Strategy Session: 7 Ways to Win at Sweepstakes
I probably shouldn't be sharing this—but I've become extremely wealthy. Or at least, I will be in the very near future.
Apparently, my email address was entered, without my knowledge, in the (you pick one) U.K. Lottery Sweepstakes, the Netherlands Lottery and the Sierra Leone Grand Lottery.
Amazing and against all odds—I've won all of them.
Of course, there are still some technical details that have to be arranged, and it may require a small investment on my part. But that's the problem with sweepstakes these days-even the legitimate ones feel like scams.
Yet they remain an extremely powerful marketing tool—if they are used correctly. Let me give you some examples:
What Would You Do With $10,000?
Edgars is one of the largest department store chains in South Africa, with more than 3 million store card holders that it mails to every month.

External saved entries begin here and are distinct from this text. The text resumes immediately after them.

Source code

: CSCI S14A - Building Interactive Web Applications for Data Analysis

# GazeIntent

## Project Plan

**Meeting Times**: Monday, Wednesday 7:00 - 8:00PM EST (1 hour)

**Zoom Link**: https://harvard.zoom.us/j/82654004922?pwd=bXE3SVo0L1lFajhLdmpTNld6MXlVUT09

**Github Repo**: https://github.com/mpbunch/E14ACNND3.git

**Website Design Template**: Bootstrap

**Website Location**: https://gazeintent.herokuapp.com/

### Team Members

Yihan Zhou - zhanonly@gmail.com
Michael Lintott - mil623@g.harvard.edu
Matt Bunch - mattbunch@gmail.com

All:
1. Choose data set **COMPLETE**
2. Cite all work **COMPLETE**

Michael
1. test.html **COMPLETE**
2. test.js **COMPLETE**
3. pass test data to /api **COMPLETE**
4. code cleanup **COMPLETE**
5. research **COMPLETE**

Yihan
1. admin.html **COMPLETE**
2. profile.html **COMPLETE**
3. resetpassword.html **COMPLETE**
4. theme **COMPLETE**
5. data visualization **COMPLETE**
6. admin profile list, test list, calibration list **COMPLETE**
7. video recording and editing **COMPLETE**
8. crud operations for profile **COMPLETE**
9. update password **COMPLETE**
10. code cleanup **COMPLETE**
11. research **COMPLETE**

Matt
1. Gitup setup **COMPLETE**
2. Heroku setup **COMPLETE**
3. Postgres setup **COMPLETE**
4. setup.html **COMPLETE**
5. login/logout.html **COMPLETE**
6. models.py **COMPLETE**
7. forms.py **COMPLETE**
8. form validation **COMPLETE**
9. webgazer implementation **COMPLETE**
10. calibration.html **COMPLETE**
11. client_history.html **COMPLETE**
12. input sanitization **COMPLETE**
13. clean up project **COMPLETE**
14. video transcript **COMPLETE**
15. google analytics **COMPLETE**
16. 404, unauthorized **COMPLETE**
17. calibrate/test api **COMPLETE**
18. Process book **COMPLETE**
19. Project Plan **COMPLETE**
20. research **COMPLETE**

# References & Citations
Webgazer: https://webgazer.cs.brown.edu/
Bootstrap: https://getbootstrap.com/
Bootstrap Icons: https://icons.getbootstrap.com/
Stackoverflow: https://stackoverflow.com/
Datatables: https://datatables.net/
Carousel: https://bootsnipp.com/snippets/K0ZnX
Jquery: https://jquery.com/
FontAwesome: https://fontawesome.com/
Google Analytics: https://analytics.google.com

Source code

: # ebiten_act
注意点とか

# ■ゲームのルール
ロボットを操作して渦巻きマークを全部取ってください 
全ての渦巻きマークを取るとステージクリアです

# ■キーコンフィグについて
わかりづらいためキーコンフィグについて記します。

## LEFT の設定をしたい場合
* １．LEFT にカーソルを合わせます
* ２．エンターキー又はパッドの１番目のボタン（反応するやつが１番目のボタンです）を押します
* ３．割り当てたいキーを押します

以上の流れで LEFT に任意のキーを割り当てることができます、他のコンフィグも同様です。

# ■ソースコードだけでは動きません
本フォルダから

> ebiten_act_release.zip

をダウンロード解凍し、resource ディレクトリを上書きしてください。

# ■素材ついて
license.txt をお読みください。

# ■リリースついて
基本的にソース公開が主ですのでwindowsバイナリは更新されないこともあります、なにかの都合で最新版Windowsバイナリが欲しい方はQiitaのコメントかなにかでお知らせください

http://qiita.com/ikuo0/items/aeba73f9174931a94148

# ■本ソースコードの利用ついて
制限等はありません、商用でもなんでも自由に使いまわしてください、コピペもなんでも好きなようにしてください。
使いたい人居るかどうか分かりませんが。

Back when I worked with Edgars for Ogilvy & Mather, my challenge was to come up with a fresh sweepstakes (or sometimes two) each time the store mailed.
But there were a few challenges:
1. The prize had to be very modest (about $10,000 in those days). We just couldn't afford to give away too much every single month.
Sweepstakes are especially challenging these days. When you see lottery prizes of $100, $200 or even $300 million, it's much harder to get anyone excited about the dollar value of your prize.
2. The prize had to be flexible. It's no good giving away an all-expense paid, three-week vacation if the winner simply can't be away from work or her family that long.
Plus, we didn't want to have to actually book you on a trip—which would have required a lot more work than we were prepared to do. Also, we might incur liability.